## Dataframe Generators

`company_vs_tagCount(company, user, qu_count, df_dict)` :  
Function to generate pandas dataframe with company vs user vs tag count information for AC solutions  
Stores output pandas dataframe as a csv file of the format *../data/company_tag_AC.csv* and *../data/company_tag_AC_count.csv* 

`submission_vs_tagCount(user, count_dict)` :  
Function to generate pandas dataframe with user vs tag count information for AC solutions  
Stores output pandas dataframe as a csv file of the format *../data/tag_AC.csv*  

`hist_gen(qu_list, parsed_tag, plotter)` :  
Utility function to map select list of questions to the corresponding tag counts  


##### Folder Format:
   **Inputs:**  
   *../data/credentials.json*,  
   *../data/company_dict.json*,  
   *../data/tag_dict.json*,  
   *../data/problems_{user}.json*  

   **Output:**

   *../data/company_tag_AC.csv*,  
   *../data/company_tag_AC_count.csv*,  
   *../data/tag_AC.csv*
   

In [2]:
import os
import json
import pandas as pd

In [3]:
def company_vs_tagCount(company, user, qu_count, df_dict):
    '''
    Function to generate pandas dataframe with company vs user vs tag count information
    Args:
        company: company name
        user: username
        qu_count: Dict passed by reference, holds user vs company question count solved
        df_dict: Passed by reference, holds company, user, question tag and question count information
    Returns:
        plotter: Dictionary with tag vs count info for submissions relevant to input company
    '''

    assert isinstance(company,str) and len(company)>0, 'Please specify valid company name'
    assert isinstance(user,str) and len(user)>0, 'Please specify valid user name'

    with open('../data/company_dict.json', 'r') as handle:
        parsed_company = json.load(handle)
    with open('../data/tag_dict.json', 'r') as handle:
        parsed_tag = json.load(handle)
    with open(f'../data/problems_{user}.json', 'r') as handle:
        parsed_userAC = json.load(handle)

    list_solved_qus = []
    for qu in parsed_userAC['stat_status_pairs']:
        #print(page_content['stat_status_pairs'][0]['stat']['question__title'])
        if qu['status'] == 'ac': list_solved_qus.append(qu['stat']['question__title_slug'])
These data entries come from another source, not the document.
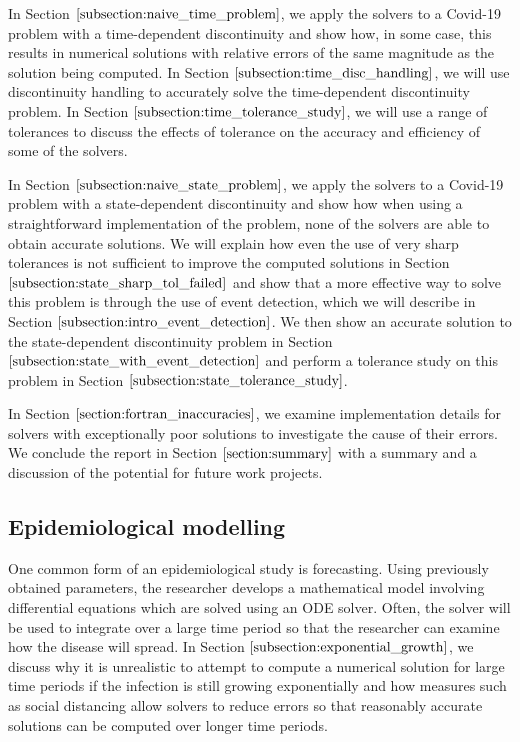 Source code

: In Section $\ref{subsection:naive_time_problem}$, we apply the solvers to a Covid-19 problem with a time-dependent discontinuity and show how, in some case, this results in numerical solutions with relative errors of the same magnitude as the solution being computed. In Section $\ref{subsection:time_disc_handling}$, we will use discontinuity handling to accurately solve the time-dependent discontinuity problem. In Section $\ref{subsection:time_tolerance_study}$, we will use a range of tolerances to discuss the effects of tolerance on the accuracy and efficiency of some of the solvers.

In Section $\ref{subsection:naive_state_problem}$, we apply the solvers to a Covid-19 problem with a state-dependent discontinuity and show how when using a straightforward implementation of the problem, none of the solvers are able to obtain accurate solutions. We will explain how even the use of very sharp tolerances is not sufficient to improve the computed solutions in Section $\ref{subsection:state_sharp_tol_failed}$ and show that a more effective way to solve this problem is through the use of event detection, which we will describe in Section $\ref{subsection:intro_event_detection}$. We then show an accurate solution to the state-dependent discontinuity problem in Section $\ref{subsection:state_with_event_detection}$ and perform a tolerance study on this problem in Section $\ref{subsection:state_tolerance_study}$.

In Section $\ref{section:fortran_inaccuracies}$, we examine implementation details for solvers with exceptionally poor solutions to investigate the cause of their errors. We conclude the report in Section $\ref{section:summary}$ with a summary and a discussion of the potential for future work projects.

\subsection{Epidemiological modelling}
\label{subsection:research_papers}
One common form of an epidemiological study is forecasting. Using previously obtained parameters, the researcher develops a mathematical model involving differential equations which are solved using an ODE solver. Often, the solver will be used to integrate over a large time period so that the researcher can examine how the disease will spread. In Section $\ref{subsection:exponential_growth}$, we discuss why it is unrealistic to attempt to compute a numerical solution for large time periods if the infection is still growing exponentially and how measures such as social distancing allow solvers to reduce errors so that reasonably accurate solutions can be computed over longer time periods.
    list_company_qus = list(parsed_company[company])
    #breakpoint()

    plotter=dict()
    hist_gen_utility(list_solved_qus, parsed_tag, plotter)

    #print(f'{user} has solved {len(qu_intersect)} questions relevant to {company}')
    qu_count[user][company] = len(list_solved_qus)
    df_dict['user'], df_dict['company'], df_dict['tags'], df_dict['count'] = user, company, list(plotter.keys()), list(plotter.values())
    #df_dict[user,company] = pd.Series(plotter)
    return plotter

In [4]:
def submission_vs_company_vs_tagCount(user, count_dict):
    '''
    Function to generate pandas dataframe with company vs user vs tag count information
    Args:
        user: username
        count_dict: Passed by reference, holds company, user, question tag and question count information
    Returns:
        plotter: Dictionary with tag vs count info for submissions relevant to user
    '''

    assert isinstance(company,str) and len(company)>0, 'Please specify valid company name'
    assert isinstance(user,str) and len(user)>0, 'Please specify valid user name'

    with open('../data/tag_dict.json', 'r') as handle:
        parsed_tag = json.load(handle)
    with open(f'../data/problems_{user}.json', 'r') as handle:
        parsed_userAC = json.load(handle)

    list_solved_qus = []
    for qu in parsed_userAC['stat_status_pairs']:
        #print(page_content['stat_status_pairs'][0]['stat']['question__title'])
        if qu['status'] == 'ac': list_solved_qus.append(qu['stat']['question__title_slug'])

    plotter=dict()
    hist_gen_utility(list_solved_qus, parsed_tag, plotter)
    plotter['total'] = len(list_solved_qus)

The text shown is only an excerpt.